(What the task asks) Lines in the records below that contain the word "mathcal" must each be copied.

(Dataset entries)

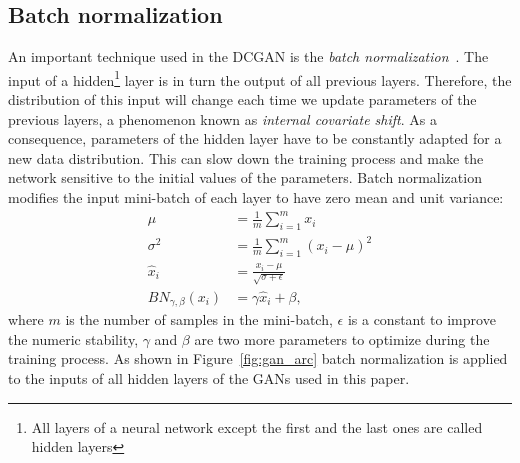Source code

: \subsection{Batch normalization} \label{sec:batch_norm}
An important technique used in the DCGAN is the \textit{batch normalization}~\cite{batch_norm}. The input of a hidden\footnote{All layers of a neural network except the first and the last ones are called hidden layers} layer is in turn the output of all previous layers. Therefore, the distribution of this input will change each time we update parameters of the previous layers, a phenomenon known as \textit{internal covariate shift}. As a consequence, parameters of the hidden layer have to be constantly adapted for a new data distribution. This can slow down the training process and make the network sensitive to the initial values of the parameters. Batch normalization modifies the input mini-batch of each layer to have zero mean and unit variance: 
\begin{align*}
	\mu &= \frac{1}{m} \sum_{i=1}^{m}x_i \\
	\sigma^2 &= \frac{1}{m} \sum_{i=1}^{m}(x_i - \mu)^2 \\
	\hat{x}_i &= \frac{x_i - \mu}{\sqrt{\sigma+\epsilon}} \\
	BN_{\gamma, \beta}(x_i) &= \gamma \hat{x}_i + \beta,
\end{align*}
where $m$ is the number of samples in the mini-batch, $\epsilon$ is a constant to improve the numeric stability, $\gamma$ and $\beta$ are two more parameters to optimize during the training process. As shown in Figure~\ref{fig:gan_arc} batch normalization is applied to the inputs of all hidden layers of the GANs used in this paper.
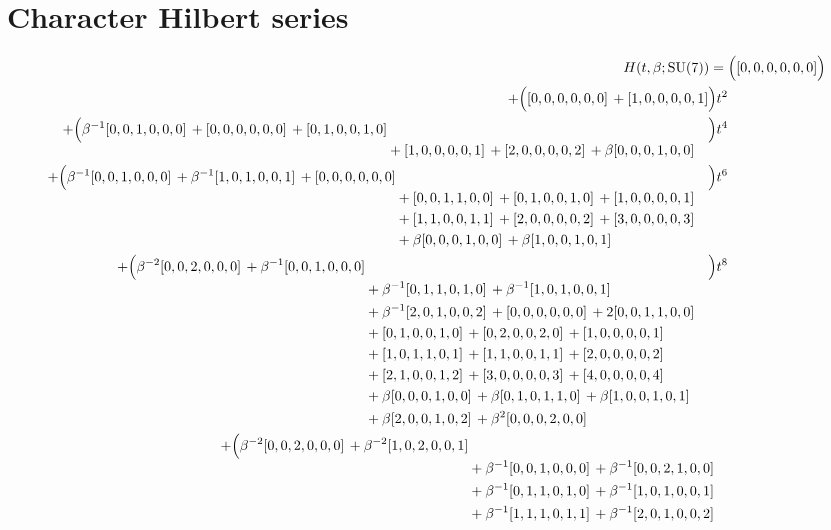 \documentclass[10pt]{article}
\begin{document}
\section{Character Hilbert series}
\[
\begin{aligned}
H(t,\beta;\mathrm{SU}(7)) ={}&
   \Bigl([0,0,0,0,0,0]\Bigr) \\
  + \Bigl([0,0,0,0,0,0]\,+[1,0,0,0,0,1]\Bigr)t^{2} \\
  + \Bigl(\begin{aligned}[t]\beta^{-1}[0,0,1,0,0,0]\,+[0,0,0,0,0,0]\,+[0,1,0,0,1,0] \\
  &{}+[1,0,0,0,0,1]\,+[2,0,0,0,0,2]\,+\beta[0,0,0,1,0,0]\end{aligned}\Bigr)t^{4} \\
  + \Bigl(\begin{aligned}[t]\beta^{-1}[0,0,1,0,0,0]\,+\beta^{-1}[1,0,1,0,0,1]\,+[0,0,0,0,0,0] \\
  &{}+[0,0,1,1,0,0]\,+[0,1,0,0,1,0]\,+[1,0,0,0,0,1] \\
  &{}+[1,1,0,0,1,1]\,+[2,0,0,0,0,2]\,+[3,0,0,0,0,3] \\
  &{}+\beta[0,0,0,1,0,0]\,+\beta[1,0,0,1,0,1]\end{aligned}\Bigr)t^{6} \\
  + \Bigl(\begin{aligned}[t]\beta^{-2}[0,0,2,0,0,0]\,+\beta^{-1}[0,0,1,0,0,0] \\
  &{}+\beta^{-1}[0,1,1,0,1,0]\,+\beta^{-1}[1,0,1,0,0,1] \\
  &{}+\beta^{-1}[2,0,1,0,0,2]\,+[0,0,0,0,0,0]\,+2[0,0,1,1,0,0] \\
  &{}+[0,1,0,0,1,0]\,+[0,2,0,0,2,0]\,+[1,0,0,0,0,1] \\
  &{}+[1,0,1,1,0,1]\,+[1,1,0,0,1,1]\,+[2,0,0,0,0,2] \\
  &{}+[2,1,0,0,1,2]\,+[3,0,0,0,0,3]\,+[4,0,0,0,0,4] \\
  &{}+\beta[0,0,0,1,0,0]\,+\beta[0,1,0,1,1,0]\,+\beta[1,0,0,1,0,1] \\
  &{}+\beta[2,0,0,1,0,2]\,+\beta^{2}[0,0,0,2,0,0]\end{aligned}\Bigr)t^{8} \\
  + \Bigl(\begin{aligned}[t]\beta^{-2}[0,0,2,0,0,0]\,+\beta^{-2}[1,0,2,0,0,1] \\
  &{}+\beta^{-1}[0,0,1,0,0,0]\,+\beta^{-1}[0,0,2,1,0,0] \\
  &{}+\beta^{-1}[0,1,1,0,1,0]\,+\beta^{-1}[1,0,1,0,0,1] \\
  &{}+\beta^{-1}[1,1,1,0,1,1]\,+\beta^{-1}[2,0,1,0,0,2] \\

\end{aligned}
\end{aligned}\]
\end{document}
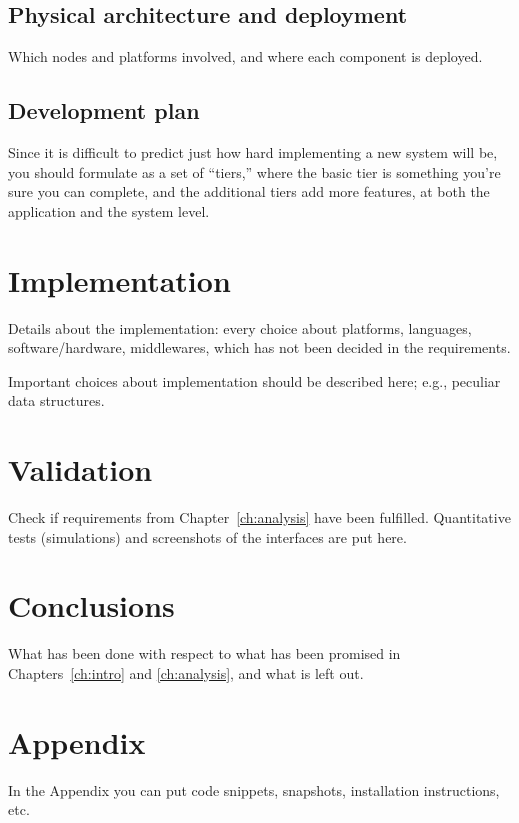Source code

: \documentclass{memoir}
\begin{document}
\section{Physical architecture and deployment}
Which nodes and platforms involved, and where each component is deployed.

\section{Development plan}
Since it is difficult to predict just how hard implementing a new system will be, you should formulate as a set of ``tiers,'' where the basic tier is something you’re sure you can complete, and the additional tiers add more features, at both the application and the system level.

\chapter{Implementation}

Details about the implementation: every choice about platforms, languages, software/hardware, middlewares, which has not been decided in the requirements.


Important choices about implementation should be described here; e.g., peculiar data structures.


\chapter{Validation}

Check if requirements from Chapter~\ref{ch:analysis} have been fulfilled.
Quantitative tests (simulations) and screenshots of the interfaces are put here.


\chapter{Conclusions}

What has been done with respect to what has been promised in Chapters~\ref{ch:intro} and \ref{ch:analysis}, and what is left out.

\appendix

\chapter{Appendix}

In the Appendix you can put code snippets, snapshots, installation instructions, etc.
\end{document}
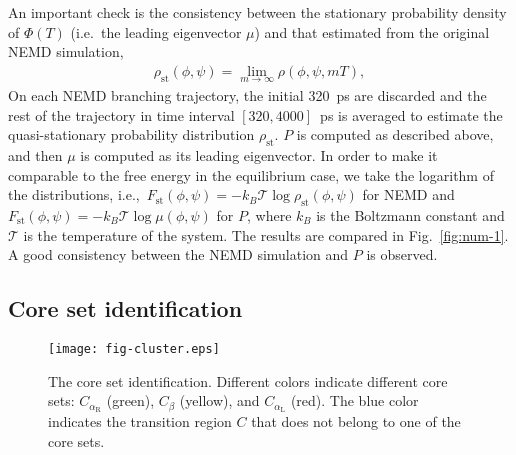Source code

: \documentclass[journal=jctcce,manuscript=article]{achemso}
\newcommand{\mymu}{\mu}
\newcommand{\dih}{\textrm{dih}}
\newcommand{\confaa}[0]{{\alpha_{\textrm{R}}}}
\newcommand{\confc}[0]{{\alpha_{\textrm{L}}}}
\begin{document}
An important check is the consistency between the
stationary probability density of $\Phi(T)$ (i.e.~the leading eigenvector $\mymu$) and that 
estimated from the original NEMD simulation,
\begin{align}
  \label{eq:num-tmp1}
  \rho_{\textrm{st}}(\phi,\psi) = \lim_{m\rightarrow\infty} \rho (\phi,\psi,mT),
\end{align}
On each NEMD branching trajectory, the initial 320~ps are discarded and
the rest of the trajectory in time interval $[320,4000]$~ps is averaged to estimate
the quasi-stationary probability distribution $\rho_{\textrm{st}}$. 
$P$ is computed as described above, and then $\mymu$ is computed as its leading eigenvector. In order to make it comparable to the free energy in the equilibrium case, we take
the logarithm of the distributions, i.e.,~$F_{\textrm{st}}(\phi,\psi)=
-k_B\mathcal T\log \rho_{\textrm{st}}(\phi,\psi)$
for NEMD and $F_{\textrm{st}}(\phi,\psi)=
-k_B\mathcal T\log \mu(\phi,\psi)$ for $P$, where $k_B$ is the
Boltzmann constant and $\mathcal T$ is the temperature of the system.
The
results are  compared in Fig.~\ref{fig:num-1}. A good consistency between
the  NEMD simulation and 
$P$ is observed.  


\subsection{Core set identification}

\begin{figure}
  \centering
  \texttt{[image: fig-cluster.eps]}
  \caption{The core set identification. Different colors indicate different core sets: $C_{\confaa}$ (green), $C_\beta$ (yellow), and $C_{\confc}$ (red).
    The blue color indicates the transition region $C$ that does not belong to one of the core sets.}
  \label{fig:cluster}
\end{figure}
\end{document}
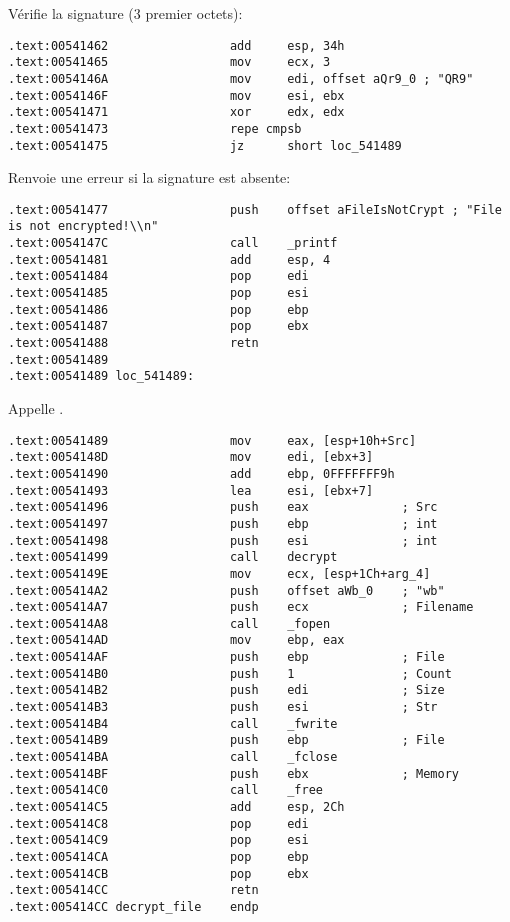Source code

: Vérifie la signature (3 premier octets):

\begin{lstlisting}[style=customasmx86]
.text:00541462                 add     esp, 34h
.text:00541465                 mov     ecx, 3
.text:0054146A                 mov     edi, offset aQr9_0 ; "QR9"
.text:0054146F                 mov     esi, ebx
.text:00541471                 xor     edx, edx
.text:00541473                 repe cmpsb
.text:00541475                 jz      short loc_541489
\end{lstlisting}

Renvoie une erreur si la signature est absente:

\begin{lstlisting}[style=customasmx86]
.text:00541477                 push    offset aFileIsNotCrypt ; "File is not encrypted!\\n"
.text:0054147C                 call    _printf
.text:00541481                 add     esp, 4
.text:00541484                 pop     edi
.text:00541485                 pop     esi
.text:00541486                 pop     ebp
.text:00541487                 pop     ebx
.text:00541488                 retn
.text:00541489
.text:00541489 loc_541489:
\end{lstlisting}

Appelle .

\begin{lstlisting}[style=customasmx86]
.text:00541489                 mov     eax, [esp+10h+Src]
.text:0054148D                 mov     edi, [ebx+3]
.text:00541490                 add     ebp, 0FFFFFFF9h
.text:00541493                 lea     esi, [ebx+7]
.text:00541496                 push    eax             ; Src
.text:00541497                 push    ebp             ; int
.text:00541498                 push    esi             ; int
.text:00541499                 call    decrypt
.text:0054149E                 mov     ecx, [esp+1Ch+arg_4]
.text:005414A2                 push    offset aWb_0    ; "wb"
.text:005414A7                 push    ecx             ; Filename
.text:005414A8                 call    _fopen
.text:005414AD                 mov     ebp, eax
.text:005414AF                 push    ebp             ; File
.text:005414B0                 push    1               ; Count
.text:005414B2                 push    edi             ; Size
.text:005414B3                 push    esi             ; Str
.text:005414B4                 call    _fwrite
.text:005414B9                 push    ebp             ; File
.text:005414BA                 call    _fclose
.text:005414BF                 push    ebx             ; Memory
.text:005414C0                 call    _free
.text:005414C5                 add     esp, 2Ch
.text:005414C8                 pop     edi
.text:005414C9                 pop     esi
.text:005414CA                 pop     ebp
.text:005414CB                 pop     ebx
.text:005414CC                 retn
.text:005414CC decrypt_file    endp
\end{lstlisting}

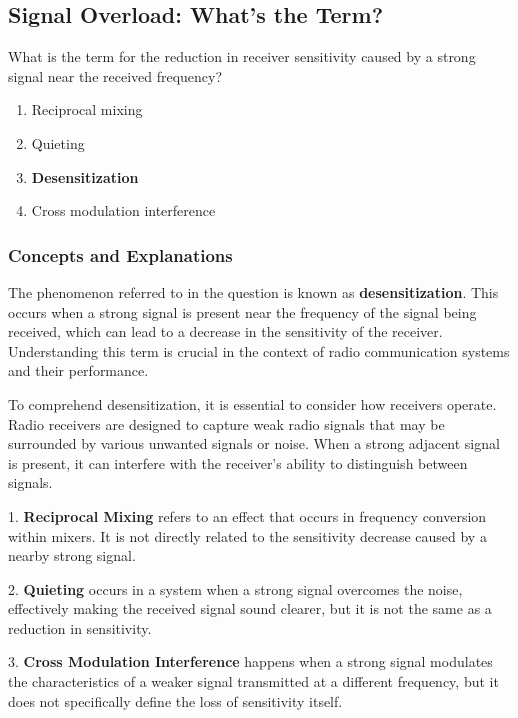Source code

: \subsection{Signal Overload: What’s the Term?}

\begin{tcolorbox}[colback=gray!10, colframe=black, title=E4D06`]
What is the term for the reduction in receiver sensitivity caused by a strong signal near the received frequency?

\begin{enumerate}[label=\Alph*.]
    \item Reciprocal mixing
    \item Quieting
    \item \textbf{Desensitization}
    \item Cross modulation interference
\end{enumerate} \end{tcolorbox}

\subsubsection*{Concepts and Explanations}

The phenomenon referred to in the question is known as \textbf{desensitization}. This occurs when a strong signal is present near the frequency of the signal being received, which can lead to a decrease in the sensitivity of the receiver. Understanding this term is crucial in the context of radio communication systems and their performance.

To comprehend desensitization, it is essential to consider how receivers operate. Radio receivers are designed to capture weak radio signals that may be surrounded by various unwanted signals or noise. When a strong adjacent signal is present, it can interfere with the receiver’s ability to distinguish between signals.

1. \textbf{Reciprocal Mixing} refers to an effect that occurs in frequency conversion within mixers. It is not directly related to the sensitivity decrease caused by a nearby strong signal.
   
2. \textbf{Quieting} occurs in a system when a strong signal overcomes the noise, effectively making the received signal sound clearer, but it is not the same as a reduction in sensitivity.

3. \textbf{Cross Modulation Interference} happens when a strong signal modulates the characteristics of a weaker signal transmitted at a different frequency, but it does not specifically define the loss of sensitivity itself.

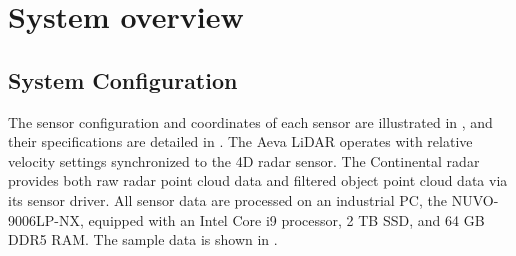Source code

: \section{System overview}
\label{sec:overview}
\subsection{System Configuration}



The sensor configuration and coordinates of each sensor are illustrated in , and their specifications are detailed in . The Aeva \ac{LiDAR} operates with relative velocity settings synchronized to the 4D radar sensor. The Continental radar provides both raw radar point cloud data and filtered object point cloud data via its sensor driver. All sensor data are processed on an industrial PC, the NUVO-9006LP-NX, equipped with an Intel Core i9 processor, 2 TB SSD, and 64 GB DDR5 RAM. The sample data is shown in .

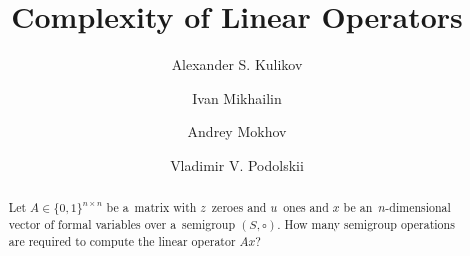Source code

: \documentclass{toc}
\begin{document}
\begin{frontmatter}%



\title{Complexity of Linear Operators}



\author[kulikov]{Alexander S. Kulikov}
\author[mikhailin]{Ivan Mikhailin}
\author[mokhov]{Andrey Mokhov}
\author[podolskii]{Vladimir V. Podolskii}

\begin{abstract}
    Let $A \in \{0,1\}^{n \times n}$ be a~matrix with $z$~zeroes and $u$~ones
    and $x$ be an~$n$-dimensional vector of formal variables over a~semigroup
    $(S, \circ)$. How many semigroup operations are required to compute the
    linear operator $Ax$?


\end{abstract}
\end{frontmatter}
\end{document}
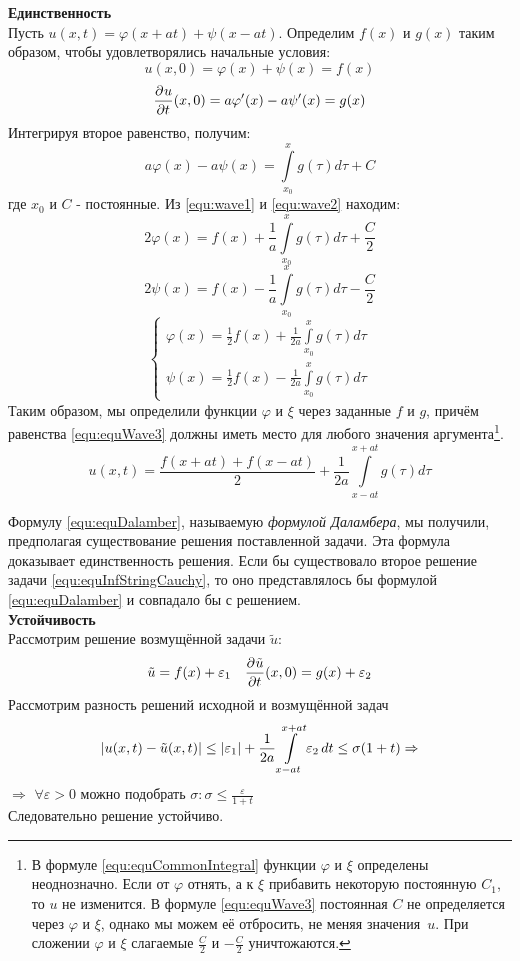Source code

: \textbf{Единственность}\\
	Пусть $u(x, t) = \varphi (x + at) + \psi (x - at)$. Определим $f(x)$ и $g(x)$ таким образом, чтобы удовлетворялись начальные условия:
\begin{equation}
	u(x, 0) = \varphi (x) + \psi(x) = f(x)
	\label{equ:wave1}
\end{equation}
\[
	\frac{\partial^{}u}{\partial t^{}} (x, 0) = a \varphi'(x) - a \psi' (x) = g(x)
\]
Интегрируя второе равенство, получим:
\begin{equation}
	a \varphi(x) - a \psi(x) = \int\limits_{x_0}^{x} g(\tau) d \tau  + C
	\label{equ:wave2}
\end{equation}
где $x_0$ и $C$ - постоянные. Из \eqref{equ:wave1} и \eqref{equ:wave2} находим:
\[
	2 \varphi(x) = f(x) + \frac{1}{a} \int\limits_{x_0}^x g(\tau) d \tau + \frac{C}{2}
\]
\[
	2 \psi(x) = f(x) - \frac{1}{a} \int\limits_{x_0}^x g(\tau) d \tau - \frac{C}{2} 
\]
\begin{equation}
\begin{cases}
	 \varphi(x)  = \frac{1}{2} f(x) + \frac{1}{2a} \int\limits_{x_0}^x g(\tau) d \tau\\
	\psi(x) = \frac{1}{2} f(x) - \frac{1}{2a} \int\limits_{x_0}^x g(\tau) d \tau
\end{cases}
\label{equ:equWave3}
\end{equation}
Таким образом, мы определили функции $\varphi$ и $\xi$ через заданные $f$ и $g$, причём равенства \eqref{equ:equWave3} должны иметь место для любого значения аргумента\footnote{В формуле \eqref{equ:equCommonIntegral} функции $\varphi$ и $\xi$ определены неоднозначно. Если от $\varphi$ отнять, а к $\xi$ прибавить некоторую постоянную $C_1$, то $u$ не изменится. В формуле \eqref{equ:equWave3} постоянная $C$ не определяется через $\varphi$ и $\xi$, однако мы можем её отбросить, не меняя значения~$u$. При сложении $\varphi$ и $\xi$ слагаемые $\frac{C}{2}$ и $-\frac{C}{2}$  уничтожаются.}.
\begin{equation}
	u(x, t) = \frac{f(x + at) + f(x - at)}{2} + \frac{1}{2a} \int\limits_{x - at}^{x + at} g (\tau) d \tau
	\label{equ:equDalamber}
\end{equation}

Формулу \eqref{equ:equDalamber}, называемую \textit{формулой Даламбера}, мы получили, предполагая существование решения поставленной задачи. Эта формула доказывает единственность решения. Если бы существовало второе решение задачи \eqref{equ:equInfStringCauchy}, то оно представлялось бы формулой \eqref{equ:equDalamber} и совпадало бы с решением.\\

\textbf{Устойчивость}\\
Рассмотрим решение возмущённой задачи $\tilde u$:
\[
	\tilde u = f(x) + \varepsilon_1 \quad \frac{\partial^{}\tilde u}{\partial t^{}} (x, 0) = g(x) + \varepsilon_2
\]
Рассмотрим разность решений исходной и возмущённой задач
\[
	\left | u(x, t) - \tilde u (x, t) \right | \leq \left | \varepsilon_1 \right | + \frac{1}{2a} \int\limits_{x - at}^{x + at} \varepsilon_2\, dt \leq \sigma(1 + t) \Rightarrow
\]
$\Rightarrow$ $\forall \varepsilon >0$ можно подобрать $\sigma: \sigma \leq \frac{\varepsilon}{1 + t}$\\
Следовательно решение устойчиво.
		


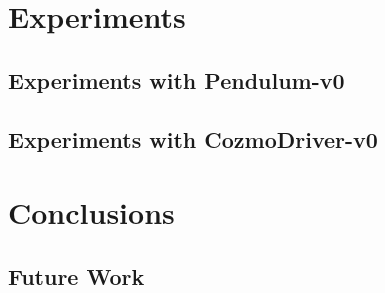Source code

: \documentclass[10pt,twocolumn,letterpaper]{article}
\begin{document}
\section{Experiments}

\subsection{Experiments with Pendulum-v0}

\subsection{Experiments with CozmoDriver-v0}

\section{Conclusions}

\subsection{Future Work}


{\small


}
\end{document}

(Result of this exercise)
-k_B\mathcal T\log \rho_{\textrm{st}}(\phi,\psi)$
-k_B\mathcal T\log \mu(\phi,\psi)$ for $P$, where $k_B$ is the
Boltzmann constant and $\mathcal T$ is the temperature of the system.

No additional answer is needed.